-- TASK PROMPT --
Your reply should reproduce the data below without a single alteration, apart from dropping the images.

-- DATA SECTION --

BEGIN

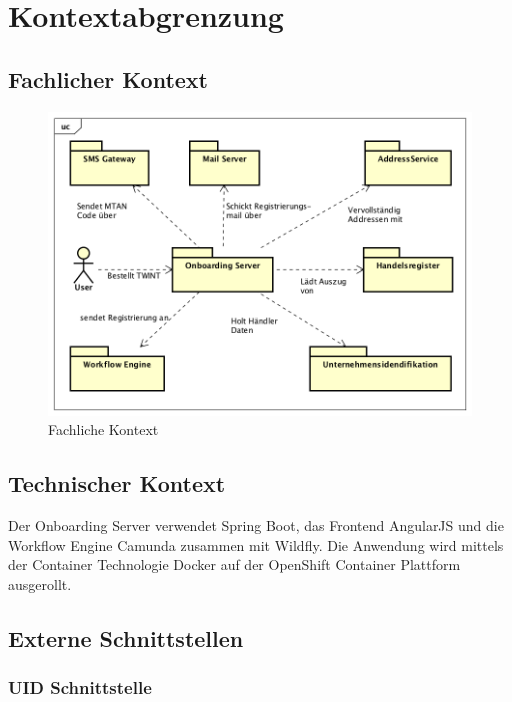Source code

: \graphicspath{{./images/}}

\chapter{Kontextabgrenzung}

\section{Fachlicher Kontext}

\begin{figure}[H]
	\centering
	\includegraphics[scale=0.6]{Contextdiagramm.png}
	\caption{Fachliche Kontext}
\end{figure}

\section{Technischer Kontext}

Der Onboarding Server verwendet Spring Boot, das Frontend AngularJS und die Workflow Engine Camunda zusammen mit Wildfly. Die Anwendung wird mittels der Container Technologie Docker auf der OpenShift Container Plattform ausgerollt. 

\section{Externe Schnittstellen}

\subsection{UID Schnittstelle}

END

-- SOLUTION TO THIS TASK --
Source code

: \graphicspath{{./images/}}

\chapter{Kontextabgrenzung}

\section{Fachlicher Kontext}

\begin{figure}[H]
	\centering
	\includegraphics[scale=0.6]{Contextdiagramm.png}
	\caption{Fachliche Kontext}
\end{figure}

\section{Technischer Kontext}

Der Onboarding Server verwendet Spring Boot, das Frontend AngularJS und die Workflow Engine Camunda zusammen mit Wildfly. Die Anwendung wird mittels der Container Technologie Docker auf der OpenShift Container Plattform ausgerollt. 

\section{Externe Schnittstellen}

\subsection{UID Schnittstelle}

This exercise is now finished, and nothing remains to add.